Children's Review: Sputnik's Guide to Life on Earth

Prez Mellows hasn't talked in months. Ever since his grandfather "got into a wee spot of bother and had to be taken away" from their apartment in Traquair Gardens, Scotland, Prez has been staying at the Children's Temporary Accommodation. When he's placed in a foster home for the summer with the noisy, talkative Blythe family on Stramoddie Farm, Prez appreciates the routine and chores of farm life after years in a gradually increasing caretaking role for his feisty grandfather, whose Alzheimer's has progressed to the point where he is no longer safe on his own--or as a guardian for a young boy. But Prez worries about his grandfather and doesn't know when he'll see him again.

When Prez answers the doorbell one day--realizing only later that Stramoddie doesn't actually have a doorbell--he discovers an odd boy named Sputnik in a kilt and goggles. Sputnik marches into the house and proceeds to charm everyone in the family, who, it turns out, perceive him as a dog. The fact is, he's an alien on a mission to prove to Planetary Clearance--the organization that "get[s] rid of all the useless old stars and planets to make room for new celestial bodies," also known as "pan-galactic decluttering"--that Earth is not only not mythical, but is worth saving. Between them, Prez and Sputnik have to come up with a list of 10 things on the planet worth seeing or doing, "and then Earth can carry on waltzing around its little sun," as Sputnik says. Luckily, Sputnik can read Prez's mind, so there's no need for Prez to start speaking just because he's on a world-saving agenda, and no need for anyone else to discover that Sputnik is not a dog.

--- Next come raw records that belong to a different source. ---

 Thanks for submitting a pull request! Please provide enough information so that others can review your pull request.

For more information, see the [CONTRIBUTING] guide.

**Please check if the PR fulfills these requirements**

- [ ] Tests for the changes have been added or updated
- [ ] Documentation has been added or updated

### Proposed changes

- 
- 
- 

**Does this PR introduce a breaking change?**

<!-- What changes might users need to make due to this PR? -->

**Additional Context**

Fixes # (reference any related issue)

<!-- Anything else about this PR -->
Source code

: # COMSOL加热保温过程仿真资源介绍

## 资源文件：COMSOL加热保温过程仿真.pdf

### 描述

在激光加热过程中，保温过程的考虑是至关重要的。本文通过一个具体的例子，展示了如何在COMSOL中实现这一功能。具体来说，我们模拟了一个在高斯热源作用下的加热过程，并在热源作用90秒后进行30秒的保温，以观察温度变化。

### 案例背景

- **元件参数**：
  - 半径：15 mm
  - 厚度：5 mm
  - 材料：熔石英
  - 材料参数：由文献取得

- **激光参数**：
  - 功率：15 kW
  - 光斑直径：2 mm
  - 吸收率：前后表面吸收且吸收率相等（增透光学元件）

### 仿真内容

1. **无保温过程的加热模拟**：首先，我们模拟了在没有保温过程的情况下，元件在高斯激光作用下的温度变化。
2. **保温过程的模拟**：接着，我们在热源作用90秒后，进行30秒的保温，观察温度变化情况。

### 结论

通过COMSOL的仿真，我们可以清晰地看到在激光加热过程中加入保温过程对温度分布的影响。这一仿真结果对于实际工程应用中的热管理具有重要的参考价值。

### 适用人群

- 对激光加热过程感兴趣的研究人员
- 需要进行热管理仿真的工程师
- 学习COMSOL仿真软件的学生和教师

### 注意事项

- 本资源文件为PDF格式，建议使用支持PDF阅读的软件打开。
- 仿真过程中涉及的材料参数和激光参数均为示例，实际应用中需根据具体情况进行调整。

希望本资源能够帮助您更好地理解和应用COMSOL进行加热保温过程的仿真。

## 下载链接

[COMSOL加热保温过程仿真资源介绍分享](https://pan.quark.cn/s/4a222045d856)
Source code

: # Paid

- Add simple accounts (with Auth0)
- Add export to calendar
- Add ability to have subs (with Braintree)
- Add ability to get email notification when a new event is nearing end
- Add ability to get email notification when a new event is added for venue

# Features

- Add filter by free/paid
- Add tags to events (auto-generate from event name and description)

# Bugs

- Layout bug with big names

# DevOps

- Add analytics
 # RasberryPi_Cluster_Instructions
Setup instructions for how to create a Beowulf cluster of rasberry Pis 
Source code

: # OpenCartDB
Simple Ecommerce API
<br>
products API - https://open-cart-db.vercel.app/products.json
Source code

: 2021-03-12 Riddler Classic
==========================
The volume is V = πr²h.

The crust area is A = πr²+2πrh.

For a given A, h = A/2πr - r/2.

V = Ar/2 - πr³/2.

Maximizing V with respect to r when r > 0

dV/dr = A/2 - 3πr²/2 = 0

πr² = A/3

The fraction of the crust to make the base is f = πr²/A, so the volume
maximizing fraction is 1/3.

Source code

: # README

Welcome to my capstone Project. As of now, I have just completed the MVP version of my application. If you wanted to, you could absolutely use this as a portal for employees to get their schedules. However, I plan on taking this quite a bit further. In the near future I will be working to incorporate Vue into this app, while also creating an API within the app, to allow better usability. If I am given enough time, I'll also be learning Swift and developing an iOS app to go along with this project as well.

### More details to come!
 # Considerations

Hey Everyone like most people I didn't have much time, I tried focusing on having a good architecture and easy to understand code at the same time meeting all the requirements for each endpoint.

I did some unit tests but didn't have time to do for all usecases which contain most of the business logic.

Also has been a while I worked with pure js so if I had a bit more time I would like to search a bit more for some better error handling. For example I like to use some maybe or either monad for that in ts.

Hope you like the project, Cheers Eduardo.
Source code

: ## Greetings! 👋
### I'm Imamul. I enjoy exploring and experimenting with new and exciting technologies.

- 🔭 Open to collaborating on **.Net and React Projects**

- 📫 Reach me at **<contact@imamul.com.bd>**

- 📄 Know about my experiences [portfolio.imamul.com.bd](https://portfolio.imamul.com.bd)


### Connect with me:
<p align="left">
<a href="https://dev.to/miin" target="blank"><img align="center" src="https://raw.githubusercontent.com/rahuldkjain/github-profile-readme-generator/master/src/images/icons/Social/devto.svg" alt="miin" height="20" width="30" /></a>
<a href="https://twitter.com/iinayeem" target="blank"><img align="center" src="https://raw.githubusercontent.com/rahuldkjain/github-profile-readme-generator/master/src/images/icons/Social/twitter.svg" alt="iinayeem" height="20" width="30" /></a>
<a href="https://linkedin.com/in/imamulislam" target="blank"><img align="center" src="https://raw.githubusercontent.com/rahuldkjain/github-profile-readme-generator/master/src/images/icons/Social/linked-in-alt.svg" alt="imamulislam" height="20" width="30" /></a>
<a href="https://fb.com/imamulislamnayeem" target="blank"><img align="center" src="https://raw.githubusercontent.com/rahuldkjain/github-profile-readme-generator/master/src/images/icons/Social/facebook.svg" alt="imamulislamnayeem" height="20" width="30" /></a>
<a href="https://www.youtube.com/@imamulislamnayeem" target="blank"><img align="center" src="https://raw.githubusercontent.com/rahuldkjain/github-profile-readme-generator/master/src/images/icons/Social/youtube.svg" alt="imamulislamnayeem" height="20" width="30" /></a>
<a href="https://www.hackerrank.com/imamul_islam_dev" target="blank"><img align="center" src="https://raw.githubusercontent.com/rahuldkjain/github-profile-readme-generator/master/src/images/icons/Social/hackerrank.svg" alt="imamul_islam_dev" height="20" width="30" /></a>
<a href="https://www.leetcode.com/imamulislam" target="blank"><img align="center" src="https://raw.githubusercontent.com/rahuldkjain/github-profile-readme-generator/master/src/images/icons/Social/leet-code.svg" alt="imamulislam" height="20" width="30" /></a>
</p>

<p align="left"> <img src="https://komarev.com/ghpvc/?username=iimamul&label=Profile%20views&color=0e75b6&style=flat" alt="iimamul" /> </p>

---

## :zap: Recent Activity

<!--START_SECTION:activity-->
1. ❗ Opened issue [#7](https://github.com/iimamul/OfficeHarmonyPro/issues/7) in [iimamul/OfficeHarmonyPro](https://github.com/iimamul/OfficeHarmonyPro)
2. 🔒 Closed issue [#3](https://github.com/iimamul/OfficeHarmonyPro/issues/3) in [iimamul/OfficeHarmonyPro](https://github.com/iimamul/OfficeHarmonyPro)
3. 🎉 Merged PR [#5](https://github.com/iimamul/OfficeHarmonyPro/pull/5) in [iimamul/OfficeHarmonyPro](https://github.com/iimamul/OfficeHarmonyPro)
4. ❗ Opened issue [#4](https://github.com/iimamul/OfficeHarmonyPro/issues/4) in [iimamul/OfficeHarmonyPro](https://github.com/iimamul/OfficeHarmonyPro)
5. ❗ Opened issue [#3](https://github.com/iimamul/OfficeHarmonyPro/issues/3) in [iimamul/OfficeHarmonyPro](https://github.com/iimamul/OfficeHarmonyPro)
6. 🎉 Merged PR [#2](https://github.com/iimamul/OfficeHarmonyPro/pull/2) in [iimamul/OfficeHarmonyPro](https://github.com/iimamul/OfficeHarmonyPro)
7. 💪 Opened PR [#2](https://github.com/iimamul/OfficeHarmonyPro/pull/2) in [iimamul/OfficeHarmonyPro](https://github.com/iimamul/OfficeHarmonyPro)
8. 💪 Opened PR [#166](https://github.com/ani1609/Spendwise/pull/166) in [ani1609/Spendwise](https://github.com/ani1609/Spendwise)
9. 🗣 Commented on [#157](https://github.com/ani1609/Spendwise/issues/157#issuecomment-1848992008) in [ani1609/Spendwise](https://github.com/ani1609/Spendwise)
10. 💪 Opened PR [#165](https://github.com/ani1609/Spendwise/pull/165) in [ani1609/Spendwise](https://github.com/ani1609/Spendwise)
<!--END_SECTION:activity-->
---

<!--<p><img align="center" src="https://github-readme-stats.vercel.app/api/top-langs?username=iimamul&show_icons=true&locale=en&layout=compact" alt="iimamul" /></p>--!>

Readers who grew up with Daniel Pinkwater's Lizard Music, The Snarkout Boys and the Avocado of Death and other madcap novels will be thrilled to share with a new generation Frank Cottrell Boyce's tremendously funny and poignant Sputnik's Guide to Life on Earth. Boyce (The Astounding Broccoli Boy; Chitty Chitty Bang Bang Flies Again; Framed; Millions) has an imagination that soars, paired with a profound empathy for the inner, sometimes bewildered, life of a child who is rarely given all the information. Prez's heartbreakingly tender relationship with his grandfather provides a steady undercurrent to the wild wave of adventures he and Sputnik surf as they search for Earth's top 10 greatest hits. And with his blustery, reckless guilelessness about planet Earth ("Cows are meat with milk in the middle?") and his insistence at every turn that people never read the instructions properly, Sputnik is an intergalactic protagonist for the ages. Sometimes, apparently, it takes an alien to remind people just where--and what--home really is: "Planets shrink. Suns explode. Planets come and planets go. Home isn't a place on a map. Home isn't the place you come from. It's the place you're heading to. All the times you've ever felt at home--they're just marks on the map, helping you find your way there." --Emilie Coulter, freelance writer and editor

Shelf Talker: On a mission to save Earth from pan-galactic declutterers, an alien named Sputnik and a silent, lonely boy named Prez make a list of the 10 best things about the planet.